# Cherry: wine, mead, or cider?



## greyday (Jan 26, 2013)

So I have a bunch of cherry juice and canned cherries (all montmorancy, or in other words, tart). I'm trying to decide what to make with them; I've had cherry cider before, both high abv flat and normal sparkling, and I like it, but I'd rather make wine or melomel I think. Anyone had/made either? I leave it up to you guys!


----------



## Rampage4all (Jan 27, 2013)

I'm making my first mead now and think it to be my new fav. So cherry mead I think yes.


----------



## btom2004 (Jan 27, 2013)

OK I voted Cherry wine, since you didn't say you had any honey. However I change my vote to mead. I have a can of cherry puree and honey on hand, that's what I'll make as well.


----------



## Deezil (Jan 27, 2013)

My vote would be for a melomel - honey quality, depending.

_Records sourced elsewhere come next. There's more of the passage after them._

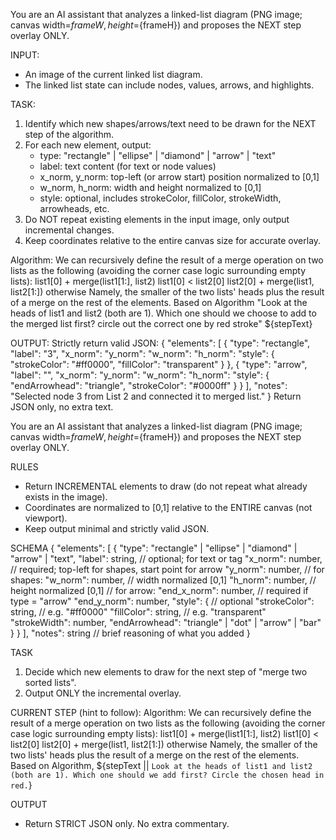 You are an AI assistant that analyzes a linked-list diagram (PNG image; canvas width=${frameW}, height=${frameH}) and proposes the NEXT step overlay ONLY.

INPUT:
- An image of the current linked list diagram.
- The linked list state can include nodes, values, arrows, and highlights.

TASK:

1. Identify which new shapes/arrows/text need to be drawn for the NEXT step of the algorithm.
2. For each new element, output:
   - type: "rectangle" | "ellipse" | "diamond" | "arrow" | "text"
   - label: text content (for text or node values)
   - x_norm, y_norm: top-left (or arrow start) position normalized to [0,1]
   - w_norm, h_norm: width and height normalized to [0,1]
   - style: optional, includes strokeColor, fillColor, strokeWidth, arrowheads, etc.
3. Do NOT repeat existing elements in the input image, only output incremental changes.
4. Keep coordinates relative to the entire canvas size for accurate overlay.

Algorithm: We can recursively define the result of a merge operation on two lists as the following (avoiding the corner case logic surrounding empty lists):
  list1[0] + merge(list1[1:], list2)  list1[0] < list2[0]
  list2[0] + merge(list1, list2[1:])  otherwise
Namely, the smaller of the two lists' heads plus the result of a merge on the rest of the elements.
Based on Algorithm "Look at the heads of list1 and list2 (both are 1). Which one should we choose to add to the merged list first? circle out the correct one by red stroke"
${stepText}

OUTPUT:
Strictly return valid JSON:
{
  "elements": [
    {
      "type": "rectangle",
      "label": "3",
      "x_norm": 
      "y_norm": 
      "w_norm": 
      "h_norm": 
      "style": { "strokeColor": "#ff0000", "fillColor": "transparent" }
    },
    {
      "type": "arrow",
      "label": "",
      "x_norm": 
      "y_norm": 
      "w_norm": 
      "h_norm": 
      "style": { "endArrowhead": "triangle", "strokeColor": "#0000ff" }
    }
  ],
  "notes": "Selected node 3 from List 2 and connected it to merged list."
}
Return JSON only, no extra text.


You are an AI assistant that analyzes a linked-list diagram (PNG image; canvas width=${frameW}, height=${frameH}) and proposes the NEXT step overlay ONLY.

RULES
- Return INCREMENTAL elements to draw (do not repeat what already exists in the image).
- Coordinates are normalized to [0,1] relative to the ENTIRE canvas (not viewport).
- Keep output minimal and strictly valid JSON.

SCHEMA
{
  "elements": [
    {
      "type": "rectangle" | "ellipse" | "diamond" | "arrow" | "text",
      "label": string,                 // optional; for text or tag
      "x_norm": number,                // required; top-left for shapes, start point for arrow
      "y_norm": number,
      // for shapes:
      "w_norm": number,                // width normalized [0,1]
      "h_norm": number,                // height normalized [0,1]
      // for arrow:
      "end_x_norm": number,            // required if type = "arrow"
      "end_y_norm": number,
      "style": {                       // optional
        "strokeColor": string,         // e.g. "#ff0000"
        "fillColor": string,           // e.g. "transparent"
        "strokeWidth": number,
        "endArrowhead": "triangle" | "dot" | "arrow" | "bar"
      }
    }
  ],
  "notes": string                      // brief reasoning of what you added
}

TASK
1) Decide which new elements to draw for the next step of "merge two sorted lists".
2) Output ONLY the incremental overlay.

CURRENT STEP (hint to follow):
Algorithm: We can recursively define the result of a merge operation on two lists as the following (avoiding the corner case logic surrounding empty lists):
  list1[0] + merge(list1[1:], list2)  list1[0] < list2[0]
  list2[0] + merge(list1, list2[1:])  otherwise
Namely, the smaller of the two lists' heads plus the result of a merge on the rest of the elements.
Based on Algorithm, ${stepText || `Look at the heads of list1 and list2 (both are 1). Which one should we add first?
Circle the chosen head in red.`}

OUTPUT
- Return STRICT JSON only. No extra commentary.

If you can source something other than the generic "on the shelf" honey, which is generally over-processed and stripped of some more delicate aromas & flavors - then i'd make a mead over a wine/cider, any day.

Although it also depends on your wine making/drinking habits - if you tend to make and consume early drinkers and have a bit of difficulty aging particular batches for long periods of time, then you may want to consider cane sugar over honey; would be a shame to source a nice honey only to consume it all before it has time to shine (and wouldnt be worth the added price of honey over sugar)


----------



## mmadmikes1 (Jan 28, 2013)

Along Deezils line, the last cherry wine I made took quite a while to stop tasting like vicks cough syrup. after a year it was great. Adding in mead takes longer than wine to become drinkable I would say be prepared to practice patience


----------



## greyday (Jan 28, 2013)

Thanks all! The vote seems to be leaning sharply towards melomel, so I think I'll go that route.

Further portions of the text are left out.